■ Exercise description ■
Scan the records for the word "repo". Return each line where it is found.
== Supplied material ==
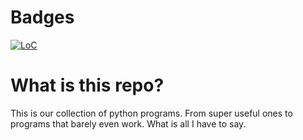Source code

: # Badges
[![LoC](https://tokei.rs/b1/github/satcom886/python_stuff?category=code)](https://github.com/satcom886/python_stuff)
# What is this repo?
This is our collection of python programs. From super useful ones to programs that barely even work.
What is all I have to say.
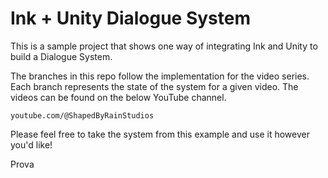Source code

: # Ink + Unity Dialogue System

This is a sample project that shows one way of integrating Ink and Unity to build a Dialogue System.

The branches in this repo follow the implementation for the video series. Each branch represents the state of the system for a given video. The videos can be found on the below YouTube channel.

`youtube.com/@ShapedByRainStudios`

Please feel free to take the system from this example and use it however you'd like!

Prova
===
■ Answer box ■
# What is this repo?
The branches in this repo follow the implementation for the video series. Each branch represents the state of the system for a given video. The videos can be found on the below YouTube channel.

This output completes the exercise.